To their point, a Red C poll that was carried out in May 2024, just before last year’s local elections, saw the party poll at 5% among the ABC1 (middle-upper class demographic) tied with Labour.
A year later, support is at just 2% in that demographic, but support in the C2DE demographic, their key working-class base, has increased from 2% to 4% in that same timeframe.
Sinn Féin, conversely, have gone from 27% to 30% in the C2DE demographic, indicating the party is starting to put the squeeze on People Before Profit again, just like what happened in the run-up and aftermath of the 2020 general election.
2024’s general election was a mixed bag for People Before Profit; the party saw an increase in actual vote share, but lost two of their five TDs.
Despite Dublin Mid-West being expanded to five seats, which theoretically should have benefited a smaller party like People Before Profit, Gino Kenny lost the Dáil seat he had held since 2016.
Sinn Féin transfers, which were so crucial to his re-election in 2020, failed to get him over the line this time.
2020’s general election saw TDs Eoin Ó Broin and Mark Ward elected on counts one and two respectively, and their surplus gave Kenny a major boost.
That didn’t happen last November; Ó Broin was still elected on the first count, but Ward had to wait until count nine, when Kenny was eliminated, to get elected.
Johansson’s consistency of Palmerstown-Fonthill saw far-right, anti-immigrant party the Irish Freedom Party, get their first councillor elected in the form of Glen Moore last June (and indeed, Moore received just under 2,000 preferences in last November’s general election, before quitting the party earlier this year) which further cut into the working-class base that is so crucial to People Before Profit.
Last June saw four far-right or explicitly anti-immigrant candidates win seats in Dublin in working-class constituencies.
Independents Gavin Pepper and Malachy Steenson won seats in Ballymun-Finglas and North Inner City, respectively, while Patrick Quinlan won a seat for the National Party in Blanchardstown-Mulhuddart.
Moore was the only successful Southside candidate and left the party this year after a row with party leadership.
Kenny losing the seat in one of their core constituencies reveals what Johansson believes to be part of the problem; more traditional working-class voters are going towards the far-right or back to Sinn Féin, progressive, middle-class voters were bolting for the likes of the Social Democrats and back to Labour.

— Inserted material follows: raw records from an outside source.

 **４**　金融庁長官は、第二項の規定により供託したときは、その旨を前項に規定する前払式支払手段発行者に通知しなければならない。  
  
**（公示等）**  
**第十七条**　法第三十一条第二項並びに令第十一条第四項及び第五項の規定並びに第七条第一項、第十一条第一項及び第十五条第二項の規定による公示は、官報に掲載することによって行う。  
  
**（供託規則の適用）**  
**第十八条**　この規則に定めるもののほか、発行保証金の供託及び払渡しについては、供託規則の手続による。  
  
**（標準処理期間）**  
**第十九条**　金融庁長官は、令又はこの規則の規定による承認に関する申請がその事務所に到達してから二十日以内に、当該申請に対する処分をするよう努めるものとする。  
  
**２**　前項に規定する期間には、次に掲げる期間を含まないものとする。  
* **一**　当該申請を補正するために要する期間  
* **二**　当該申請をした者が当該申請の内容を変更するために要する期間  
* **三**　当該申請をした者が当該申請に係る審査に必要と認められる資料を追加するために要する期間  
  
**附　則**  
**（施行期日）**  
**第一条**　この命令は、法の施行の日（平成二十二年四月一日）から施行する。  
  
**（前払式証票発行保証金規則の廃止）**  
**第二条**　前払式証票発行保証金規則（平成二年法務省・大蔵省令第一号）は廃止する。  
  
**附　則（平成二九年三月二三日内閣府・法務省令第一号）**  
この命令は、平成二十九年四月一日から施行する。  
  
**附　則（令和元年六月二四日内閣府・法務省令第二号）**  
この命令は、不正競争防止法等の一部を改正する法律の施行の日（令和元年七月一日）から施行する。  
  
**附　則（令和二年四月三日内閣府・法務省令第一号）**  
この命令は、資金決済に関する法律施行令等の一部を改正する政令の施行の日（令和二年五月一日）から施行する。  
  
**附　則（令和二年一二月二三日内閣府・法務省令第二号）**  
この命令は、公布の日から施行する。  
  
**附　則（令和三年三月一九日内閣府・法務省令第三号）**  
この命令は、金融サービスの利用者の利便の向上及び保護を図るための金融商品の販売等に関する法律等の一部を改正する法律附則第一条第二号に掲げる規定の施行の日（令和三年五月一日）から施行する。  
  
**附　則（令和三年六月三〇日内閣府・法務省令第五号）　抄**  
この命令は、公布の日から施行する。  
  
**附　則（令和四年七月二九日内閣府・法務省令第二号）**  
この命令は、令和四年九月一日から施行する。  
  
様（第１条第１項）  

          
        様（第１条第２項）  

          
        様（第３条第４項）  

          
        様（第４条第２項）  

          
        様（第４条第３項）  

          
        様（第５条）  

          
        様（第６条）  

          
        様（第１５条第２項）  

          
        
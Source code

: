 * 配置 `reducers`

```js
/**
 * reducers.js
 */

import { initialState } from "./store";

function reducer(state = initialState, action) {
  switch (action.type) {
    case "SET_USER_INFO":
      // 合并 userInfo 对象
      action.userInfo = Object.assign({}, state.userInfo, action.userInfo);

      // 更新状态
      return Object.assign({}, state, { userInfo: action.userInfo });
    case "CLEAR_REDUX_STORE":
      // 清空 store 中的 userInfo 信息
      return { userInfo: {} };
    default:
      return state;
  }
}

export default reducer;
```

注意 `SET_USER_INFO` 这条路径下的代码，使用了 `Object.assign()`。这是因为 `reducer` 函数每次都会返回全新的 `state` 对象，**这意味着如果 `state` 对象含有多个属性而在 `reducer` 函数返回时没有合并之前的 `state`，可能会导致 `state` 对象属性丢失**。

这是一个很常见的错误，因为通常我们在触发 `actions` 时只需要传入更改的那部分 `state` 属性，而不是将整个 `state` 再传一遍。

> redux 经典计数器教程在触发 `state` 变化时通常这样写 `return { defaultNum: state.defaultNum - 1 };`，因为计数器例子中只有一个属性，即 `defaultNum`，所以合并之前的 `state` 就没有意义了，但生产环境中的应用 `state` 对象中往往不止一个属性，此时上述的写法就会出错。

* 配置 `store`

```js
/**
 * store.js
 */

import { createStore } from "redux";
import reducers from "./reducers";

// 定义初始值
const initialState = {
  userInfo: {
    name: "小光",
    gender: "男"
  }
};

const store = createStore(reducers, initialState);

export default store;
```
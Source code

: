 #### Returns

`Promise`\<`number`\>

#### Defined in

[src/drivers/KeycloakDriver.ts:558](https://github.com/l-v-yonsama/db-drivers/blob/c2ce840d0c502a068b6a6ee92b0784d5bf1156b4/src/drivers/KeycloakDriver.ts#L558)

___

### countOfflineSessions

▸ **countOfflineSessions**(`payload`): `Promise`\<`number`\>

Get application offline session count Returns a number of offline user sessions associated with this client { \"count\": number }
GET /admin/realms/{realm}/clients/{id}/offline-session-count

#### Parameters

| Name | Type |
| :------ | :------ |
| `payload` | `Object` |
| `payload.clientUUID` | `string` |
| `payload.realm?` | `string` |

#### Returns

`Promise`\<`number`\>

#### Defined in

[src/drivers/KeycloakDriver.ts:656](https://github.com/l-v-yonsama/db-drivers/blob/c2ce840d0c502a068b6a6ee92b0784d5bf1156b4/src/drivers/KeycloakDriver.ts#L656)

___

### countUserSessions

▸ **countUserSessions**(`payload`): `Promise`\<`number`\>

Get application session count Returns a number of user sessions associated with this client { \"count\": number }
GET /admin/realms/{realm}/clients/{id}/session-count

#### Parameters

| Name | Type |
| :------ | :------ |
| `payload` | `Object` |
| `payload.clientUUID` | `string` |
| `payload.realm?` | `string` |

“Those of us who went on to form the Red Network argued that failing to articulate the deep anger people felt in the estates would leave an opening for the far-right to misdirect that anger,” they said in their statement.
“We knew the strategy was wrong because most activists who would form the Red Network were workers or from working-class estates; we knew where our people were at.”
Johannson criticised what she called “frequent, short-sighted tactical shifts—tailing popular movements on the latest issue, rather than maintaining sustained class-based organising in estates and workplaces.”
“I look forward to continuing the fight for a genuinely working-class, revolutionary socialist movement,” she said, and will sit on South Dublin County Council as an independent.